How do you ensure both upgradeability and stability. In other words, how do you make sure that people who are using your contract have trust that the entire system they’ve put their livelihoods in won’t fall under their feet and simultaneously ensure that the contract is flexible enough to adapt to changing circumstances?
Turns out we’ve been solving that problem in classical law and governance for millenia. The best solution so far?
Democracy!
Out of all the other systems, democracy has shown incredible resilience to obsolescence. It’s reasonably quick moving for changes to be implemented, but not so quick that it becomes destructive.
The key reason for the effectiveness of democratic governance is it’s emphasis on personal responsibility. Every decision made, has an influence on the life of the person that made it.

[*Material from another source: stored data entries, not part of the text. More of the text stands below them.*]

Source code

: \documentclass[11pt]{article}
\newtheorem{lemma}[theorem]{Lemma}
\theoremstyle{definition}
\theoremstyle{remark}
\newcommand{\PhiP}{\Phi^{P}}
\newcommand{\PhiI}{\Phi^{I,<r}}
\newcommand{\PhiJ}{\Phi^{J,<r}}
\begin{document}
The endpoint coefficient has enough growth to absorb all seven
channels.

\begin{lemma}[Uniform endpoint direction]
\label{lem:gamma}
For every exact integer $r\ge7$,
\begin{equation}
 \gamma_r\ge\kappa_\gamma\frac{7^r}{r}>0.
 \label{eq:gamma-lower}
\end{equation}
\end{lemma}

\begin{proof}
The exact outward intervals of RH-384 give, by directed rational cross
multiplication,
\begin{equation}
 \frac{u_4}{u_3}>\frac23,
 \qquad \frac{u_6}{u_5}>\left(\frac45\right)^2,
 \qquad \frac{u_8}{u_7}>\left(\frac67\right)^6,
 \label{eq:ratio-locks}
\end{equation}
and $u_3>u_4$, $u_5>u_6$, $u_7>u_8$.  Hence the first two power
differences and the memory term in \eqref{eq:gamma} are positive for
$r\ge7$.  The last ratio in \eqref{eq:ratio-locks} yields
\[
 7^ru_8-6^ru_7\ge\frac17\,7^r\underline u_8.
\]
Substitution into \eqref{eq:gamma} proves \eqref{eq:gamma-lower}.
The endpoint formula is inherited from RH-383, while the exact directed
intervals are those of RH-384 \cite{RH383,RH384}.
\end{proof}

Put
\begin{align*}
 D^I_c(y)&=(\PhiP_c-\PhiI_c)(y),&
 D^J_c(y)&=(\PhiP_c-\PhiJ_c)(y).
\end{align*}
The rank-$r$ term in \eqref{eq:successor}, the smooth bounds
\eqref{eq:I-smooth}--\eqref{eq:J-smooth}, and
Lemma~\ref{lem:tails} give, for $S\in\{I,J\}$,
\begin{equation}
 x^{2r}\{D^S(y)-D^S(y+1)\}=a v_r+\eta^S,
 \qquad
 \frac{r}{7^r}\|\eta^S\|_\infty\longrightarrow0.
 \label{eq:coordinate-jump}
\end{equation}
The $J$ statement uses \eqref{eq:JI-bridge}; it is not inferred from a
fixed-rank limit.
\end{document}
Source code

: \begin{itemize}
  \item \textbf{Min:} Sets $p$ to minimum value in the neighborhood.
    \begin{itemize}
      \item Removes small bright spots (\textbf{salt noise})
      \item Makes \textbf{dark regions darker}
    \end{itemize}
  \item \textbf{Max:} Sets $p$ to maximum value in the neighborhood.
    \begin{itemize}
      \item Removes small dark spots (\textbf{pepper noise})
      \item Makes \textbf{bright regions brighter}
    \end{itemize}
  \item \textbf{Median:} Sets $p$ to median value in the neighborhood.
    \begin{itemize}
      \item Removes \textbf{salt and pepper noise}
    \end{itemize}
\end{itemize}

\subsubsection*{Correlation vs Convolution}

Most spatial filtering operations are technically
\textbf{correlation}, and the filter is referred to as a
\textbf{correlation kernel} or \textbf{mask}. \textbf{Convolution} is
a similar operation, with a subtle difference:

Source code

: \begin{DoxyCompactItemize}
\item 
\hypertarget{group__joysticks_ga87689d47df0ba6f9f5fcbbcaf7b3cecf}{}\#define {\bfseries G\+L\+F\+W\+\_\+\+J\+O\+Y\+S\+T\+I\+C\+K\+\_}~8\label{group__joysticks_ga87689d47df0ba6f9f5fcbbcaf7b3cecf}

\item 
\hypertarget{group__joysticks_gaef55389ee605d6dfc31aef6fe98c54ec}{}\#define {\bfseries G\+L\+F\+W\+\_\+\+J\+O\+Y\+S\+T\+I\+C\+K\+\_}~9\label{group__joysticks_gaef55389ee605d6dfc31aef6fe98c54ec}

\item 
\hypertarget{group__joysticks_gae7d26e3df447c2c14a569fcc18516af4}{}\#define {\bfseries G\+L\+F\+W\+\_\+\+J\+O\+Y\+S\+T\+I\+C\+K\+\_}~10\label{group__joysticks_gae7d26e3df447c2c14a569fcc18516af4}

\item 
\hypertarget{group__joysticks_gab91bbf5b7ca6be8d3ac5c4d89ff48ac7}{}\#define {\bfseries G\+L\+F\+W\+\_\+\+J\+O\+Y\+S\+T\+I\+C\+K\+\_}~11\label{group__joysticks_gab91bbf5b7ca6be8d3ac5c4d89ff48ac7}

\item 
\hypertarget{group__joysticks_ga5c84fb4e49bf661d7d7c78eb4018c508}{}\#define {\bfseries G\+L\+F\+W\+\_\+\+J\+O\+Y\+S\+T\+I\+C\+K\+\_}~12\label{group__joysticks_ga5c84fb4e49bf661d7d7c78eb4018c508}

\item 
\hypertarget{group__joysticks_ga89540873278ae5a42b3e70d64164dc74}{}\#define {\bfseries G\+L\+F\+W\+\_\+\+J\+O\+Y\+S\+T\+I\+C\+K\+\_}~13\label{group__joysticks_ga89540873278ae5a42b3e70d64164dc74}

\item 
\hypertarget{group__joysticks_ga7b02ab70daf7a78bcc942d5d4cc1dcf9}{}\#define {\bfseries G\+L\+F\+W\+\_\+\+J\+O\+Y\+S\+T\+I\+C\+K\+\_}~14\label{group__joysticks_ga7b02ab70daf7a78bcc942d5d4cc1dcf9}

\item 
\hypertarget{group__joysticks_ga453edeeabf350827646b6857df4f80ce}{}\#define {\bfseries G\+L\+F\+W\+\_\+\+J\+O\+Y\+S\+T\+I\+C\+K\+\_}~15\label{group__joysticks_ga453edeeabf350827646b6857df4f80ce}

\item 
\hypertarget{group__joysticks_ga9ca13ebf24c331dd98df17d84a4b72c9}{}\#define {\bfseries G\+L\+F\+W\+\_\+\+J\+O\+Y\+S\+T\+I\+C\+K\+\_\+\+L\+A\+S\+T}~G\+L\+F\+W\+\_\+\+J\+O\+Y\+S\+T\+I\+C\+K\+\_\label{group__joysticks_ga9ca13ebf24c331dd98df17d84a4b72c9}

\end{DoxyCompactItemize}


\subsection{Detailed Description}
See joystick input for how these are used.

This optimization technique has some drawbacks (like for instance, priority miscalculation leading to political and religious extremism), but they are generally outnumbered by the positive aspects.
Limited democracy
Since our DAOs are companies and not countries, the models which work for one aren’t necessarily going to translate properly to the other.
One must count on the fact that a portion of token holders and investors won’t have the will or the competence to govern the system.
This is specially the case with complex systems funded by ICOs. It’s unreasonable to expect all of your investors (including people to whom your project is a minuscule part of their portfolio) to be bothered to research the latest news from your field.
This problem is easily solved by limiting the democratic consensus to people who apply to vote and satisfy certain conditions.
For example, the conditions for investors to be allowed to vote could be:
- Has been holding the token for over a year (prevents daytraders from usurping the voting system)
- Has at least a n% stake in the network (prevents uninvolved investors)
Also, another condition must be put in place to ensure that this system is not abused:
- Every trade of the token removes the voting rights from the token.
This is to make sure that when the token is sold, the new owner must go through the same vetting process as the old one.
These rules, of course, aren’t the same for everyone and it is expected that every project would have a different set of rules. Also, the rules are subject to change by using the same DAO voting mechanism.
This means that the DAO is able to change itself democratically, dynamically adapting to market conditions.
Mutability
Now that we have covered who can vote, we need to cover what they can vote on. In classical DAOs, certain variables can be changed, new propositions can be made and acted upon accordingly. This system proves itself to be good enough for short term DAO governance.
One thing that should scare DAOs (potentially - doesn’t apply to all DAOs) is the long-term ability to provide quality governance. Specially since we’re in a very early stage of the technology and standards, as well as laws regarding those standards, change almost daily (not to mention differ from jurisdiction to jurisdiction).
The novel idea is to allow the entire contract to be democratically changed, including the rules governing voting for the changes themselves
In other words while we’re working with limited democracy, we’re working with unlimited mutability.
This allows for various circuit breaker mechanisms (in case ICOs or wallets go wrong), allows for long-term plans of the network to develop step-by-step all without going through the complicated process of getting fuzzy real-world user consensus.
The only thing that never changes, is the contract address on the ethereum network. All other things are subject to modification.
Every function of the smart contract can have its own limitations on change-consensus rules and the big functions can and should have extremely strict voting rules.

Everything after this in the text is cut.